Она положила вязание на колени и всплеснула руками, ведь в тот самый миг входная дверь распахнулась. Лампа вспыхнула, задымилась и тут же погасла. Старушка поднялась с кресла, и дверь захлопнулась.
— Кто здесь? — вскрикнула она.
Она была подслеповата, да и темнота обрушилась неожиданно, но ей показалось, что у двери кто-то стоит, и, схватив щепку с каминной полки, старушка поскорее поднесла ее к огню и заново зажгла лампу.
На пороге показался мужчина средних лет с искаженным бледным лицом, поросшим густой щетиной. Одежда его изорвалась в клочья, волосы топорщились, а светло-серые глаза запали и выглядели устало.

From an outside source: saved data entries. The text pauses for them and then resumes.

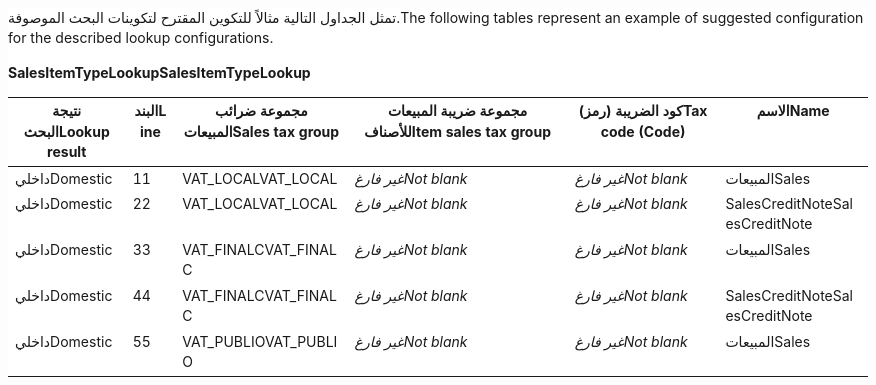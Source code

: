 <span data-ttu-id="1d5a8-163">تمثل الجداول التالية مثالاً للتكوين المقترح لتكوينات البحث الموصوفة.</span><span class="sxs-lookup"><span data-stu-id="1d5a8-163">The following tables represent an example of suggested configuration for the described lookup configurations.</span></span> 

<span data-ttu-id="1d5a8-164">**SalesItemTypeLookup**</span><span class="sxs-lookup"><span data-stu-id="1d5a8-164">**SalesItemTypeLookup**</span></span>

| <span data-ttu-id="1d5a8-165">نتيجة البحث</span><span class="sxs-lookup"><span data-stu-id="1d5a8-165">Lookup result</span></span>         | <span data-ttu-id="1d5a8-166">البند</span><span class="sxs-lookup"><span data-stu-id="1d5a8-166">Line</span></span> | <span data-ttu-id="1d5a8-167">مجموعة ضرائب المبيعات</span><span class="sxs-lookup"><span data-stu-id="1d5a8-167">Sales tax group</span></span>    | <span data-ttu-id="1d5a8-168">مجموعة ضريبة المبيعات للأصناف</span><span class="sxs-lookup"><span data-stu-id="1d5a8-168">Item sales tax group</span></span>    | <span data-ttu-id="1d5a8-169">كود الضريبة (رمز)</span><span class="sxs-lookup"><span data-stu-id="1d5a8-169">Tax code (Code)</span></span> | <span data-ttu-id="1d5a8-170">الاسم</span><span class="sxs-lookup"><span data-stu-id="1d5a8-170">Name</span></span>                  |
|-----------------------|------|--------------------|-------------------------|-----------------|-----------------------|
| <span data-ttu-id="1d5a8-171">داخلي</span><span class="sxs-lookup"><span data-stu-id="1d5a8-171">Domestic</span></span>              | <span data-ttu-id="1d5a8-172">1</span><span class="sxs-lookup"><span data-stu-id="1d5a8-172">1</span></span>    | <span data-ttu-id="1d5a8-173">VAT_LOCAL</span><span class="sxs-lookup"><span data-stu-id="1d5a8-173">VAT_LOCAL</span></span>          | <span data-ttu-id="1d5a8-174">*غير فارغ*</span><span class="sxs-lookup"><span data-stu-id="1d5a8-174">*Not blank*</span></span>             | <span data-ttu-id="1d5a8-175">*غير فارغ*</span><span class="sxs-lookup"><span data-stu-id="1d5a8-175">*Not blank*</span></span>     | <span data-ttu-id="1d5a8-176">ال‏‏مبيعات</span><span class="sxs-lookup"><span data-stu-id="1d5a8-176">Sales</span></span>                 |
| <span data-ttu-id="1d5a8-177">داخلي</span><span class="sxs-lookup"><span data-stu-id="1d5a8-177">Domestic</span></span>              | <span data-ttu-id="1d5a8-178">2</span><span class="sxs-lookup"><span data-stu-id="1d5a8-178">2</span></span>    | <span data-ttu-id="1d5a8-179">VAT_LOCAL</span><span class="sxs-lookup"><span data-stu-id="1d5a8-179">VAT_LOCAL</span></span>          | <span data-ttu-id="1d5a8-180">*غير فارغ*</span><span class="sxs-lookup"><span data-stu-id="1d5a8-180">*Not blank*</span></span>             | <span data-ttu-id="1d5a8-181">*غير فارغ*</span><span class="sxs-lookup"><span data-stu-id="1d5a8-181">*Not blank*</span></span>     | <span data-ttu-id="1d5a8-182">SalesCreditNote</span><span class="sxs-lookup"><span data-stu-id="1d5a8-182">SalesCreditNote</span></span>       |
| <span data-ttu-id="1d5a8-183">داخلي</span><span class="sxs-lookup"><span data-stu-id="1d5a8-183">Domestic</span></span>              | <span data-ttu-id="1d5a8-184">3</span><span class="sxs-lookup"><span data-stu-id="1d5a8-184">3</span></span>    | <span data-ttu-id="1d5a8-185">VAT_FINALC</span><span class="sxs-lookup"><span data-stu-id="1d5a8-185">VAT_FINALC</span></span>         | <span data-ttu-id="1d5a8-186">*غير فارغ*</span><span class="sxs-lookup"><span data-stu-id="1d5a8-186">*Not blank*</span></span>             | <span data-ttu-id="1d5a8-187">*غير فارغ*</span><span class="sxs-lookup"><span data-stu-id="1d5a8-187">*Not blank*</span></span>     | <span data-ttu-id="1d5a8-188">ال‏‏مبيعات</span><span class="sxs-lookup"><span data-stu-id="1d5a8-188">Sales</span></span>                 |
| <span data-ttu-id="1d5a8-189">داخلي</span><span class="sxs-lookup"><span data-stu-id="1d5a8-189">Domestic</span></span>              | <span data-ttu-id="1d5a8-190">4</span><span class="sxs-lookup"><span data-stu-id="1d5a8-190">4</span></span>    | <span data-ttu-id="1d5a8-191">VAT_FINALC</span><span class="sxs-lookup"><span data-stu-id="1d5a8-191">VAT_FINALC</span></span>         | <span data-ttu-id="1d5a8-192">*غير فارغ*</span><span class="sxs-lookup"><span data-stu-id="1d5a8-192">*Not blank*</span></span>             | <span data-ttu-id="1d5a8-193">*غير فارغ*</span><span class="sxs-lookup"><span data-stu-id="1d5a8-193">*Not blank*</span></span>     | <span data-ttu-id="1d5a8-194">SalesCreditNote</span><span class="sxs-lookup"><span data-stu-id="1d5a8-194">SalesCreditNote</span></span>       |
| <span data-ttu-id="1d5a8-195">داخلي</span><span class="sxs-lookup"><span data-stu-id="1d5a8-195">Domestic</span></span>              | <span data-ttu-id="1d5a8-196">5</span><span class="sxs-lookup"><span data-stu-id="1d5a8-196">5</span></span>    | <span data-ttu-id="1d5a8-197">VAT_PUBLIO</span><span class="sxs-lookup"><span data-stu-id="1d5a8-197">VAT_PUBLIO</span></span>         | <span data-ttu-id="1d5a8-198">*غير فارغ*</span><span class="sxs-lookup"><span data-stu-id="1d5a8-198">*Not blank*</span></span>             | <span data-ttu-id="1d5a8-199">*غير فارغ*</span><span class="sxs-lookup"><span data-stu-id="1d5a8-199">*Not blank*</span></span>     | <span data-ttu-id="1d5a8-200">ال‏‏مبيعات</span><span class="sxs-lookup"><span data-stu-id="1d5a8-200">Sales</span></span>                 |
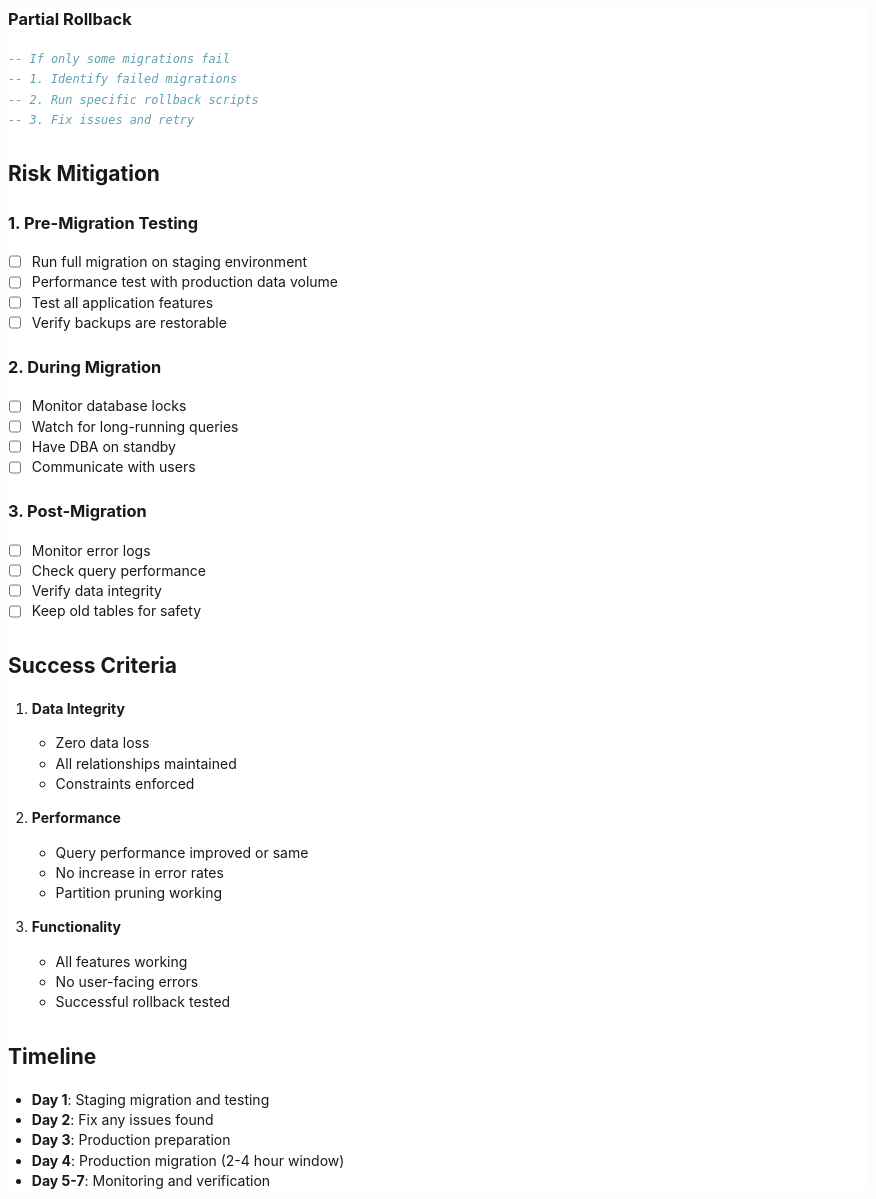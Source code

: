 ### Partial Rollback
```sql
-- If only some migrations fail
-- 1. Identify failed migrations
-- 2. Run specific rollback scripts
-- 3. Fix issues and retry
```

## Risk Mitigation

### 1. Pre-Migration Testing
- [ ] Run full migration on staging environment
- [ ] Performance test with production data volume
- [ ] Test all application features
- [ ] Verify backups are restorable

### 2. During Migration
- [ ] Monitor database locks
- [ ] Watch for long-running queries
- [ ] Have DBA on standby
- [ ] Communicate with users

### 3. Post-Migration
- [ ] Monitor error logs
- [ ] Check query performance
- [ ] Verify data integrity
- [ ] Keep old tables for safety

## Success Criteria

1. **Data Integrity**
   - Zero data loss
   - All relationships maintained
   - Constraints enforced

2. **Performance**
   - Query performance improved or same
   - No increase in error rates
   - Partition pruning working

3. **Functionality**
   - All features working
   - No user-facing errors
   - Successful rollback tested

## Timeline

- **Day 1**: Staging migration and testing
- **Day 2**: Fix any issues found
- **Day 3**: Production preparation
- **Day 4**: Production migration (2-4 hour window)
- **Day 5-7**: Monitoring and verification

Пожилая женщина взглянула на него, ожидая, что тот заговорит. В конце концов он сделал шаг ей навстречу и произнес:
— Мама!
Громко вскрикнув, она бросилась к нему на шею и прижала к своей увядшей груди, покрывая его лицо поцелуями. Она не могла поверить глазам, ей казалось, что чувства обманывают ее, и она судорожно цеплялась за него руками, упрашивая сказать еще хоть слово, и плакала, и благодарила Бога, и смеялась одновременно.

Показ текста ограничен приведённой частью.